Por entonces, António da Costa no era más que un entusiasta seguidor de las novelas de Perry Mason, el verdadero motivo por el que apenas con doce años decidió estudiar Derecho. Vivía junto a su madre, la conocida periodista María Antonia Palla, en una freguesía del entorno de Lisboa, Sao Sebastián da Pedreira, de apenas 6.000 vecinos y siempre tuvo vocación política y unas ocurrencias que en la era de los memes no sobrevivirían a la crítica global. Así, recién superada la treintena, cuando ya era diputado, optó a ser alcalde de Loures, un bastión comunista del entorno de la capital lusa.
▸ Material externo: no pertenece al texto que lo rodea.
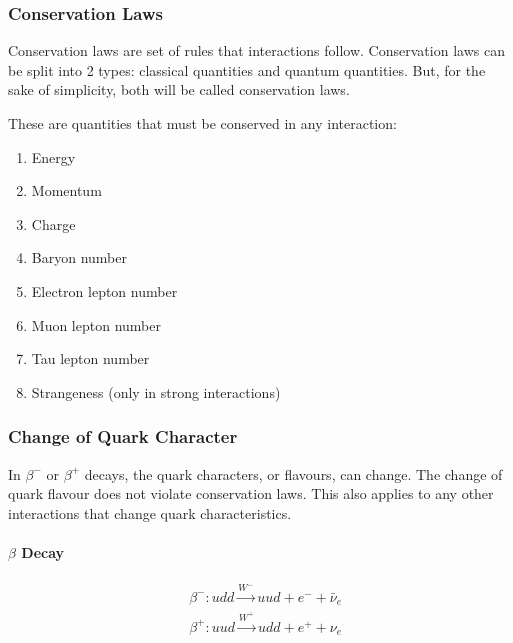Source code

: \documentclass[10pt]{article}
\begin{document}
\begin{multicols*}{2}
	\subsubsection{Conservation Laws}
	Conservation laws are set of rules that interactions follow. Conservation laws can be split into 2 types: classical quantities and quantum quantities. But, for the sake of simplicity, both will be called conservation laws.
	\medskip

	These are quantities that must be conserved in any interaction:
	\medskip
	\begin{enumerate}
		\item Energy
		\item Momentum
		\item Charge
		\item Baryon number
		\item Electron lepton number
		\item Muon lepton number
		\item Tau lepton number
		\item Strangeness (only in strong interactions)
	\end{enumerate}

	\subsubsection{Change of Quark Character}
	In $\beta^-$ or $\beta^+$ decays, the quark characters, or flavours, can change.
	The change of quark flavour does not violate conservation laws. This also
	applies to any other interactions that change quark characteristics.

	\paragraph{$\beta$ Decay}
	\begin{align*}
		 & \beta^-: udd \xrightarrow{W^-}uud + e^- + \bar{\nu}_e \\
		 & \beta^+: uud \xrightarrow{W^+} udd + e^+ + \nu_e      \\
	\end{align*}
\end{multicols*}
\end{document}

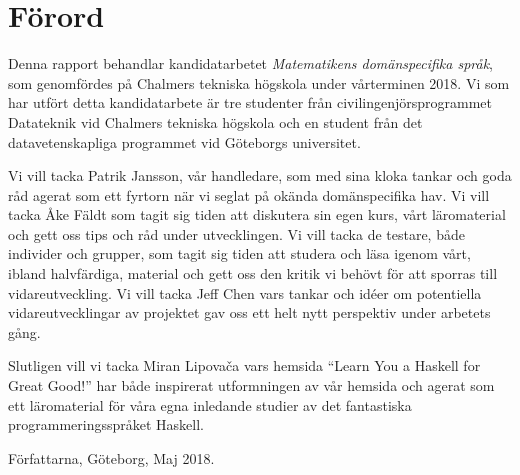 \thispagestyle{plain}			%
\section*{Förord}

Denna rapport behandlar kandidatarbetet \textit{Matematikens domänspecifika språk},
som genomfördes på Chalmers tekniska högskola under vårterminen 2018. Vi som har
utfört detta kandidatarbete är tre studenter från civilingenjörsprogrammet
Datateknik vid Chalmers tekniska högskola och en student från det
datavetenskapliga programmet vid Göteborgs universitet.

Vi vill tacka Patrik Jansson, vår handledare, som med sina kloka tankar och goda
råd agerat som ett fyrtorn när vi seglat på okända domänspecifika hav. Vi vill
tacka Åke Fäldt som tagit sig tiden att diskutera sin egen kurs, vårt
läromaterial och gett oss tips och råd under utvecklingen. Vi vill tacka de
testare, både individer och grupper, som tagit sig tiden att studera och läsa
igenom vårt, ibland halvfärdiga, material och gett oss den kritik vi behövt för
att sporras till vidareutveckling. Vi vill tacka Jeff Chen vars tankar och idéer
om potentiella vidareutvecklingar av projektet gav oss ett helt nytt perspektiv
under arbetets gång.

Slutligen vill vi tacka Miran Lipovača vars hemsida ``Learn You a
Haskell for Great Good!'' har både inspirerat utformningen av vår hemsida och
agerat som ett läromaterial för våra egna inledande studier av det fantastiska
programmeringsspråket Haskell. 

\vspace{1.5cm}
\hfill
Författarna, Göteborg, Maj 2018.

\newpage				%
\thispagestyle{empty}
\mbox{}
Su gran apuesta era extender la línea de metro desde el centro de la ciudad a su municipio y que para convencer a los votantes de su urgencia se inventó una carrera entre un burro y un Ferrari. El burro ganó la carrera y demostró que los atascos eran terribles, pero no le fue suficiente al futuro primer ministro para acceder al bastón de mando de Loures.

Para entonces, Costa ya era un activo militante socialista que fue ocupando cargos bajo el mando de António Guterres y José Sócrates. Sobre todo con este último, que se convirtió en uno de sus principales valedores. Empezó desde abajo, como secretario de Estado, pero pronto llegó a su primer ministerio, el de Asuntos Parlamentarios (1997-99). Pasó a Justicia (1999-2002) y luego fue eurodiputado. Dejó la cartera de Interior para ser candidato a la alcaldía de Lisboa y allí logró el éxito que no tuvo en Loures.
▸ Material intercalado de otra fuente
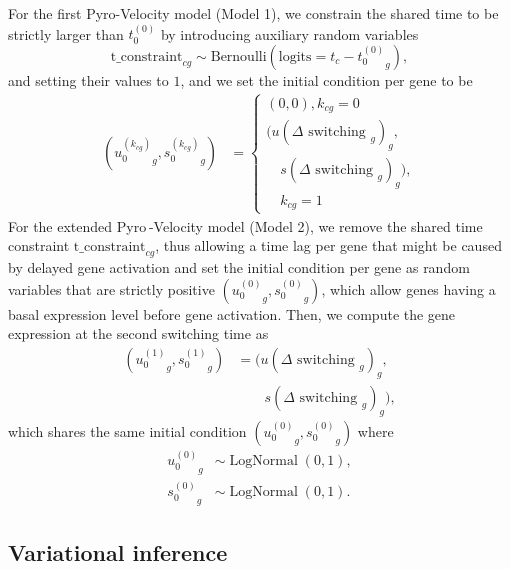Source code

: \documentclass[
  sn-mathphys-num,
  lineno,
  twocolumn]{sn-jnl}
\begin{document}
For the first Pyro-Velocity model (Model 1), we constrain the shared
time to be strictly larger than \(t_{0}^{(0)}\) by introducing auxiliary
random variables \[
\text{t\_constraint}_{cg} 
  \sim \text{Bernoulli} \left( \text{logits} = t_c - {t_{0}^{(0)}}_g \right),
\] and setting their values to \(1\), and we set the initial condition
per gene to be \begin{align}
\left( {u_{0}^{(k_{cg})}}_g , {s_{0}^{(k_{cg})}}_g \right) &= \left\{
  \begin{array}{l}
    (0,0), k_{c g}=0 \\
    \bigg( {u \left( \Delta \text { switching }_g \right)}_g,\\
           \quad {s \left( \Delta \text { switching }_g \right)}_g \bigg), \\
           \quad k_{c g}=1
  \end{array}\right.
\end{align} For the extended Pyro -Velocity model (Model 2), we remove
the shared time constraint \(\text{t\_constraint}_{cg}\), thus allowing
a time lag per gene that might be caused by delayed gene activation and
set the initial condition per gene as random variables that are strictly
positive \(\left({u_{0}^{(0)}}_g,
{s_{0}^{(0)}}_g\right)\), which allow genes having a basal expression
level before gene activation. Then, we compute the gene expression at
the second switching time as \begin{align}
({u_{0}^{(1)}}_g, {s_{0}^{(1)}}_g) &= 
  \bigg( {u \left( \Delta \text { switching }_g \right)}_g, \nonumber \\
& \qquad {s \left( \Delta \text { switching }_g \right)}_g \bigg),
\end{align} which shares the same initial condition
\(\left({u_{0}^{(0)}}_g, {s_{0}^{(0)}}_g\right)\) where \begin{align}
{u_{0}^{(0)}}_g &\sim \operatorname{LogNormal}(0,1),\\
{s_{0}^{(0)}}_g &\sim \operatorname{LogNormal}(0,1).
\end{align}

\subsection{Variational inference}\label{sec-methods-inference}
\end{document}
La capital fue su pasaporte al liderazgo de un socialismo portugués alicaído y hundido en las encuestas. En el 2014, se presentó por sorpresa a la secretaría general del PS y ganó.

Amigo de Galicia

Para entonces, Costa ya tenía a España como un referente. Pese a ser países vecinos, la distancia entre Madrid y Lisboa siempre ha sido enorme. Pero el socialista luso ha buscado siempre potenciar el eje ibérico, primero con Mariano Rajoy y, en el último lustro, con Pedro Sánchez.
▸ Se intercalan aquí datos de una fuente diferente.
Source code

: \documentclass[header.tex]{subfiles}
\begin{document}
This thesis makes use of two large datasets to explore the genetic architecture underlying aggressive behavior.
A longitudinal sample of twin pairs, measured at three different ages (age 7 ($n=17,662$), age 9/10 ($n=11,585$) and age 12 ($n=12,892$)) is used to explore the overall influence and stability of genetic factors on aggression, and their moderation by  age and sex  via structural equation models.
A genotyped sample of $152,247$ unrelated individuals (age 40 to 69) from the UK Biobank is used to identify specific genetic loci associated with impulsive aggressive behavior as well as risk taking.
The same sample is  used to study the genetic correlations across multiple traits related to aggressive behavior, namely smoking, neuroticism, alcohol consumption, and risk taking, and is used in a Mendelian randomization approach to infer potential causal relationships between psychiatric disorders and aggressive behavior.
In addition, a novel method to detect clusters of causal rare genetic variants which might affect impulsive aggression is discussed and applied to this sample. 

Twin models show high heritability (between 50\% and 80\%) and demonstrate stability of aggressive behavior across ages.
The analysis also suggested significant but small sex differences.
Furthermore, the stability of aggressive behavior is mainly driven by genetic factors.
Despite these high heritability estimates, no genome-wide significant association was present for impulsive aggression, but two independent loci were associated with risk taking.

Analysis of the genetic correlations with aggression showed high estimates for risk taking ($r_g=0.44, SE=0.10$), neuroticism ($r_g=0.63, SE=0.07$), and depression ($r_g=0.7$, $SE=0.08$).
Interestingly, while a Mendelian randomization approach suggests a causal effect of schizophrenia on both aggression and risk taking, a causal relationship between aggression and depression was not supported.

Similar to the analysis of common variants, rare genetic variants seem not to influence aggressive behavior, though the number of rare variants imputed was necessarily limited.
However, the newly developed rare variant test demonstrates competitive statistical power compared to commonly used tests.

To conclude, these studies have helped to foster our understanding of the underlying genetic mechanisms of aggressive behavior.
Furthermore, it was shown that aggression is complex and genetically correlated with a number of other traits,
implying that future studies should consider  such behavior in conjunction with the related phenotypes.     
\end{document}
Así, la excepción ibérica de la energía, donde ambos países presentaron batalla de forma conjunta ante la UE es el último episodio de una fructífera alianza.

En esa hoja de ruta ocupaba un lugar preferente Galicia. La apuesta más decidida de Costa en materia de infraestructuras es la conexión por alta velocidad entre Vigo y Oporto, así como la salida de mercancías a través del corredor Atlántico, en lugar de por Madrid, una alianza clave para defender los intereses de Galicia.

Amargo adiós

Padre de dos hijos, excelente conversador y duro rival en los debates —durante un tiempo era un asiduo de las conversaciones políticas en televisión—, su momento más duro como primer ministro, antes del escándalo del litio, llegó con la grave ola de incendios del 2017, que se cobró 66 vidas y que supuso un duro mazazo para todo el país. Fue objeto de numerosos ataques —se llegó a decir que estaba de vacaciones mientras las llamas devoraban el país. Su carácter se fue endureciendo y lo que empezó siendo una feliz y tranquila cohabitación con el presidente del país, el conservador Marcelo Rebelo de Sousa, ha acabado en un choque irreconducible. Desde hace meses, Rebelo ha amenazado con disolver el Parlamento y convocar elecciones, pese a la mayoría socialista. Muchas de las decisiones de estos veinte meses han supuesto una masiva movilización en las calles portuguesas. Los bajos salarios, la inflación y la adopción de medidas impopulares, como gravar con un impuesto que subió más de un 1.000 % a los que usaran coches de más de veinte años de antigüedad, fueron debilitando su posición. La sombra de la corrupción rodea su gabinete desde hace meses, con polémicas en casi todos los campos. Y las encuestas, a las que ya derrotó en el 2019, marcan una caída constante. El litio, una de las claves del futuro, la esperanza para reindustrializar el país, ha sido el clavo en su tumba política. Al menos por ahora.